[Opening The input section]
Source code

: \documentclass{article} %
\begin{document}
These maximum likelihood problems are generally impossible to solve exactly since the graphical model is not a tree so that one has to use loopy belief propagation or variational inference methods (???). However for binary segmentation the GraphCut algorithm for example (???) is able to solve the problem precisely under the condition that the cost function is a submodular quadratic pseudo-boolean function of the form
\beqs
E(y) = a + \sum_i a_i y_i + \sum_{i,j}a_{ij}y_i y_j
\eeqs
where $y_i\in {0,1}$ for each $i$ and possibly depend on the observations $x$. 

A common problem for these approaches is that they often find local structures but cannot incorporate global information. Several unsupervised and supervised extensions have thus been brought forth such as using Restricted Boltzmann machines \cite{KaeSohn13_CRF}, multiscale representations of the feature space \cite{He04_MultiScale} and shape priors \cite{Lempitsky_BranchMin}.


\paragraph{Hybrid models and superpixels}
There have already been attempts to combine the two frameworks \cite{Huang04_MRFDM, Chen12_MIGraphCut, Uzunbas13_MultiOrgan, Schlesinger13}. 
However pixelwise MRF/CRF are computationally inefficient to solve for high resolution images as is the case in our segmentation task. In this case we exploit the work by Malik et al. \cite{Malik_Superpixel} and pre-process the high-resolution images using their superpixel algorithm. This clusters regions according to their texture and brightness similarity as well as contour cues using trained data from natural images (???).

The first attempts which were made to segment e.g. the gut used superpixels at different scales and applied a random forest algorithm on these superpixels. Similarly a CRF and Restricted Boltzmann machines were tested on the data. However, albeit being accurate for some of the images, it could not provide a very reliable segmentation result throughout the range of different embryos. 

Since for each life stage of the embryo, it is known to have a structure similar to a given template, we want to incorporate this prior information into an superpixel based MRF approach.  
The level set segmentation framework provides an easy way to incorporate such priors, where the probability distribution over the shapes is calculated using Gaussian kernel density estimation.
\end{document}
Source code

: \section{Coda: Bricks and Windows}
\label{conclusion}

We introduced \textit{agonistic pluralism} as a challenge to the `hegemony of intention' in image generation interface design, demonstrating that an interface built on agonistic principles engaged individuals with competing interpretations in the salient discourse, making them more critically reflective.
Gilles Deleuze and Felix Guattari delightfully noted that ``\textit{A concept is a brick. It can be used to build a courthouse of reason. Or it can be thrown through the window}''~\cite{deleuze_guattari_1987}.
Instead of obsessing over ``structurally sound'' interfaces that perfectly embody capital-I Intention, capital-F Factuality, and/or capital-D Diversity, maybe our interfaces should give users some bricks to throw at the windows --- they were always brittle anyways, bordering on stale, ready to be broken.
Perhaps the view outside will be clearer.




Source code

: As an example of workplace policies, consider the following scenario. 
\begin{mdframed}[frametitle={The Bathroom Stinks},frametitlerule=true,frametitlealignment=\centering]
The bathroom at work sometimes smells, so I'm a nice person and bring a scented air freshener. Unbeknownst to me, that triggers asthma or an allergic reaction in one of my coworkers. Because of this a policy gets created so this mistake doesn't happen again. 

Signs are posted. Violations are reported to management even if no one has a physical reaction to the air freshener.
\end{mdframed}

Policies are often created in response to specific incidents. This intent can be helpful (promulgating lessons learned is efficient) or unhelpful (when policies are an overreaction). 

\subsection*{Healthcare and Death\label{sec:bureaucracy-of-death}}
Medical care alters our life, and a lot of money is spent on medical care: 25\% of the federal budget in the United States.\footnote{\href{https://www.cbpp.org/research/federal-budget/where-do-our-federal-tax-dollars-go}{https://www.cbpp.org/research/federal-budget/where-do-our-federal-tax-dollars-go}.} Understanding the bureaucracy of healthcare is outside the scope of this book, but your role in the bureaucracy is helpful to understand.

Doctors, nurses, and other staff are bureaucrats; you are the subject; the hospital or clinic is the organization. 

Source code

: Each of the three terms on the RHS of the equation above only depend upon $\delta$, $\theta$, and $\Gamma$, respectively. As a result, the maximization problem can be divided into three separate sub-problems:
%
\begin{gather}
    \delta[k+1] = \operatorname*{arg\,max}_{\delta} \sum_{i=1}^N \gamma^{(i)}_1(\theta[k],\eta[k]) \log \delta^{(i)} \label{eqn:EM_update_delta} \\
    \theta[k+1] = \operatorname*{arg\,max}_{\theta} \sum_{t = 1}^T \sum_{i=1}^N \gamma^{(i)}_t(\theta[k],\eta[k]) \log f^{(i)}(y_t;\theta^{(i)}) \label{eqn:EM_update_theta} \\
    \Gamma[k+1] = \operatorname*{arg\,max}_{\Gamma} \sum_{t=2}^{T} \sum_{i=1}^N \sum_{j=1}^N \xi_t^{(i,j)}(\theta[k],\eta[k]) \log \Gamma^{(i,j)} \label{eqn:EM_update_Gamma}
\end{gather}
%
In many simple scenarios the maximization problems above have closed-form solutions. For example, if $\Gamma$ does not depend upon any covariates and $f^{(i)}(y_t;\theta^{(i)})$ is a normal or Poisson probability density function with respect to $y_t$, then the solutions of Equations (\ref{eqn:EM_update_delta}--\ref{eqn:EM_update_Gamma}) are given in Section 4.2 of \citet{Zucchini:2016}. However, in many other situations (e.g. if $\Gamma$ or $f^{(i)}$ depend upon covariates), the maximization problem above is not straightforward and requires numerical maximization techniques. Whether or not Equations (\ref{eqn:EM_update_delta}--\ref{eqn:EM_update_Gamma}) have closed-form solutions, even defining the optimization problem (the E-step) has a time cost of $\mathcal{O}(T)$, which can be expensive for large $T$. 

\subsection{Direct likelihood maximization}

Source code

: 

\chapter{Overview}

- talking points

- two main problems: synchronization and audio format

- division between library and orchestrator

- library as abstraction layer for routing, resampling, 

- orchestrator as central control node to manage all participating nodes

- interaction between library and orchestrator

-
[Closing The input section]
▶ _Aim of the exercise_
Would you output, unchanged, each line from the start of the records to the line that holds "the observations $x$.", both included and nothing else?

▶ _Solution to this problem_
Source code

: \documentclass{article} %
\begin{document}
These maximum likelihood problems are generally impossible to solve exactly since the graphical model is not a tree so that one has to use loopy belief propagation or variational inference methods (???). However for binary segmentation the GraphCut algorithm for example (???) is able to solve the problem precisely under the condition that the cost function is a submodular quadratic pseudo-boolean function of the form
\beqs
E(y) = a + \sum_i a_i y_i + \sum_{i,j}a_{ij}y_i y_j
\eeqs
where $y_i\in {0,1}$ for each $i$ and possibly depend on the observations $x$. 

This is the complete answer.